* PROBLEM TO SOLVE
Nothing but the lines holding the string "game" should appear in the answer. Copy them from the entries.
BEGIN INFORMATION SUPPLIED
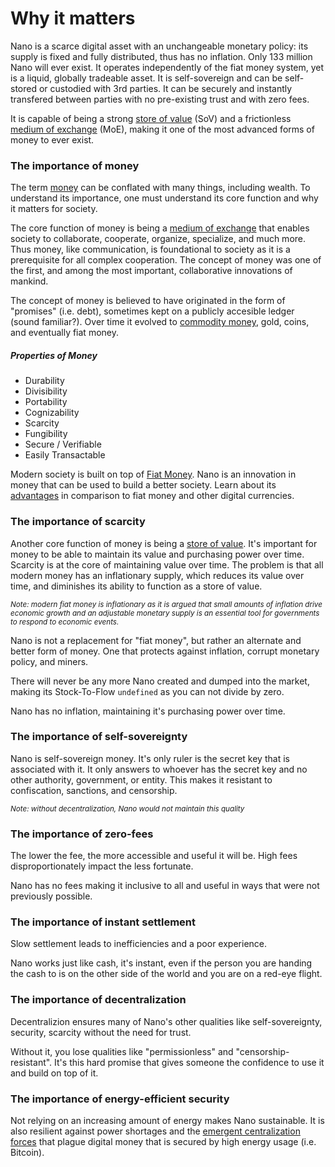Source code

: # Why it matters

Nano is a scarce digital asset with an unchangeable monetary policy: its supply is fixed and fully distributed, thus has no inflation. Only 133 million Nano will ever exist. It operates independently of the fiat money system, yet is a liquid, globally tradeable asset. It is self-sovereign and can be self-stored or custodied with 3rd parties. It can be securely and instantly transfered between parties with no pre-existing trust and with zero fees.

It is capable of being a strong <a href="https://en.wikipedia.org/wiki/Store_of_value" target="_blank">store of value</a> (SoV) and a frictionless <a href="https://en.wikipedia.org/wiki/Medium_of_exchange" target="_blank">medium of exchange</a> (MoE), making it one of the most advanced forms of money to ever exist.

### The importance of money

The term <a href="https://en.wikipedia.org/wiki/Money" target="_blank">money</a> can be conflated with many things, including wealth. To understand its importance, one must understand its core function and why it matters for society.

The core function of money is being a <a href="https://en.wikipedia.org/wiki/Medium_of_exchange" target="_blank">medium of exchange</a> that enables society to collaborate, cooperate, organize, specialize, and much more. Thus money, like communication, is foundational to society as it is a prerequisite for all complex cooperation. The concept of money was one of the first, and among the most important, collaborative innovations of mankind.

The concept of money is believed to have originated in the form of "promises" (i.e. debt), sometimes kept on a publicly accesible ledger (sound familiar?). Over time it evolved to <a href="https://en.wikipedia.org/wiki/Commodity_money" target="_blank">commodity money</a>, gold, coins, and eventually fiat money.

##### Properties of Money

- Durability
- Divisibility
- Portability
- Cognizability
- Scarcity
- Fungibility
- Secure / Verifiable
- Easily Transactable

Modern society is built on top of <a href="https://en.wikipedia.org/wiki/Fiat_money" target="_blank">Fiat Money</a>. Nano is an innovation in money that can be used to build a better society. Learn about its <a href="/introduction/advantages">advantages</a> in comparison to fiat money and other digital currencies.

### The importance of scarcity

Another core function of money is being a <a href="https://en.wikipedia.org/wiki/Store_of_value" target="_blank">store of value</a>. It's important for money to be able to maintain its value and purchasing power over time. Scarcity is at the core of maintaining value over time. The problem is that all modern money has an inflationary supply, which reduces its value over time, and diminishes its ability to function as a store of value.

<small>_Note: modern fiat money is inflationary as it is argued that small amounts of inflation drive economic growth and an adjustable monetary supply is an essential tool for governments to respond to economic events._</small>

Nano is not a replacement for "fiat money", but rather an alternate and better form of money. One that protects against inflation, corrupt monetary policy, and miners.

There will never be any more Nano created and dumped into the market, making its Stock-To-Flow `undefined` as you can not divide by zero.

Nano has no inflation, maintaining it's purchasing power over time.

### The importance of self-sovereignty

Nano is self-sovereign money. It's only ruler is the secret key that is associated with it. It only answers to whoever has the secret key and no other authority, government, or entity. This makes it resistant to confiscation, sanctions, and censorship.

<small>_Note: without decentralization, Nano would not maintain this quality_</small>

### The importance of zero-fees

The lower the fee, the more accessible and useful it will be. High fees disproportionately impact the less fortunate.

Nano has no fees making it inclusive to all and useful in ways that were not previously possible.

### The importance of instant settlement

Slow settlement leads to inefficiencies and a poor experience.

Nano works just like cash, it's instant, even if the person you are handing the cash to is on the other side of the world and you are on a red-eye flight.

### The importance of decentralization

Decentralizion ensures many of Nano's other qualities like self-sovereignty, security, scarcity without the need for trust.

Without it, you lose qualities like "permissionless" and "censorship-resistant". It's this hard promise that gives someone the confidence to use it and build on top of it.

### The importance of energy-efficient security

Not relying on an increasing amount of energy makes Nano sustainable. It is also resilient against power shortages and the <a href="https://ieeexplore.ieee.org/document/7176229" target="_blank">emergent centralization forces</a> that plague digital money that is secured by high energy usage (i.e. Bitcoin).
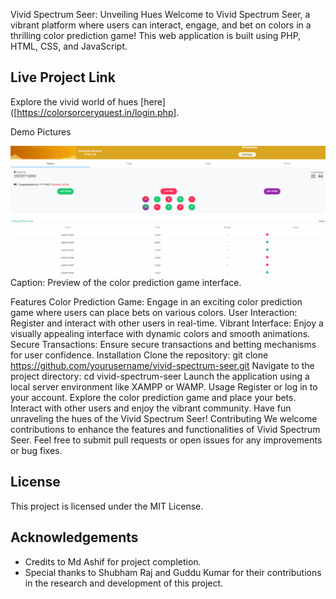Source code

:Vivid Spectrum Seer: Unveiling Hues
Welcome to Vivid Spectrum Seer, a vibrant platform where users can interact, engage, and bet on colors in a thrilling color prediction game! This web application is built using PHP, HTML, CSS, and JavaScript.

## Live Project Link
Explore the vivid world of hues [here]([https://colorsorceryquest.in/login.php].


Demo Pictures

![Demo 1](https://github.com/Asif12as/Bet_on_colors/blob/main/Screenshot%20(41).png)
Caption: Preview of the color prediction game interface.


Features
Color Prediction Game: Engage in an exciting color prediction game where users can place bets on various colors.
User Interaction: Register and interact with other users in real-time.
Vibrant Interface: Enjoy a visually appealing interface with dynamic colors and smooth animations.
Secure Transactions: Ensure secure transactions and betting mechanisms for user confidence.
Installation
Clone the repository: git clone https://github.com/yourusername/vivid-spectrum-seer.git
Navigate to the project directory: cd vivid-spectrum-seer
Launch the application using a local server environment like XAMPP or WAMP.
Usage
Register or log in to your account.
Explore the color prediction game and place your bets.
Interact with other users and enjoy the vibrant community.
Have fun unraveling the hues of the Vivid Spectrum Seer!
Contributing
We welcome contributions to enhance the features and functionalities of Vivid Spectrum Seer. Feel free to submit pull requests or open issues for any improvements or bug fixes.



## License
This project is licensed under the MIT License.

## Acknowledgements
- Credits to Md Ashif for project completion.
- Special thanks to Shubham Raj and Guddu Kumar for their contributions in the research and development of this project.

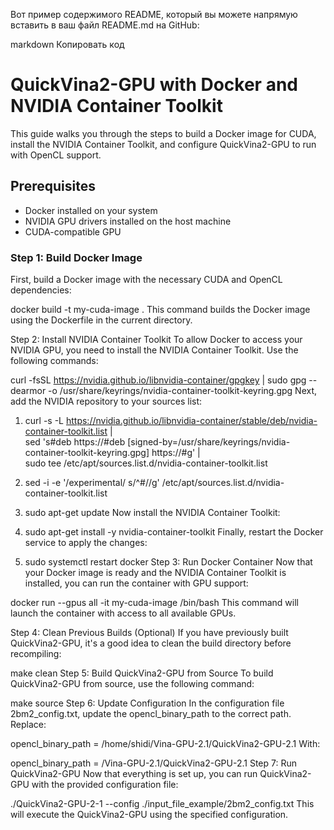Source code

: Вот пример содержимого README, который вы можете напрямую вставить в ваш файл README.md на GitHub:

markdown
Копировать код
# QuickVina2-GPU with Docker and NVIDIA Container Toolkit

This guide walks you through the steps to build a Docker image for CUDA, install the NVIDIA Container Toolkit, and configure QuickVina2-GPU to run with OpenCL support.

## Prerequisites

- Docker installed on your system
- NVIDIA GPU drivers installed on the host machine
- CUDA-compatible GPU

### Step 1: Build Docker Image

First, build a Docker image with the necessary CUDA and OpenCL dependencies:

docker build -t my-cuda-image .
This command builds the Docker image using the Dockerfile in the current directory.

Step 2: Install NVIDIA Container Toolkit
To allow Docker to access your NVIDIA GPU, you need to install the NVIDIA Container Toolkit. Use the following commands:

curl -fsSL https://nvidia.github.io/libnvidia-container/gpgkey | sudo gpg --dearmor -o /usr/share/keyrings/nvidia-container-toolkit-keyring.gpg
Next, add the NVIDIA repository to your sources list:

1. curl -s -L https://nvidia.github.io/libnvidia-container/stable/deb/nvidia-container-toolkit.list | \
    sed 's#deb https://#deb [signed-by=/usr/share/keyrings/nvidia-container-toolkit-keyring.gpg] https://#g' | \
    sudo tee /etc/apt/sources.list.d/nvidia-container-toolkit.list

2. sed -i -e '/experimental/ s/^#//g' /etc/apt/sources.list.d/nvidia-container-toolkit.list

3. sudo apt-get update
Now install the NVIDIA Container Toolkit:

4. sudo apt-get install -y nvidia-container-toolkit
Finally, restart the Docker service to apply the changes:

5. sudo systemctl restart docker
Step 3: Run Docker Container
Now that your Docker image is ready and the NVIDIA Container Toolkit is installed, you can run the container with GPU support:

docker run --gpus all -it my-cuda-image /bin/bash
This command will launch the container with access to all available GPUs.

Step 4: Clean Previous Builds (Optional)
If you have previously built QuickVina2-GPU, it's a good idea to clean the build directory before recompiling:

make clean
Step 5: Build QuickVina2-GPU from Source
To build QuickVina2-GPU from source, use the following command:

make source
Step 6: Update Configuration
In the configuration file 2bm2_config.txt, update the opencl_binary_path to the correct path. Replace:

opencl_binary_path = /home/shidi/Vina-GPU-2.1/QuickVina2-GPU-2.1
With:

opencl_binary_path = /Vina-GPU-2.1/QuickVina2-GPU-2.1
Step 7: Run QuickVina2-GPU
Now that everything is set up, you can run QuickVina2-GPU with the provided configuration file:

./QuickVina2-GPU-2-1 --config ./input_file_example/2bm2_config.txt
This will execute the QuickVina2-GPU using the specified configuration.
END INFORMATION SUPPLIED
* PROBLEM SOLUTION
Welcome to Vivid Spectrum Seer, a vibrant platform where users can interact, engage, and bet on colors in a thrilling color prediction game! This web application is built using PHP, HTML, CSS, and JavaScript.
Caption: Preview of the color prediction game interface.
Color Prediction Game: Engage in an exciting color prediction game where users can place bets on various colors.
Explore the color prediction game and place your bets.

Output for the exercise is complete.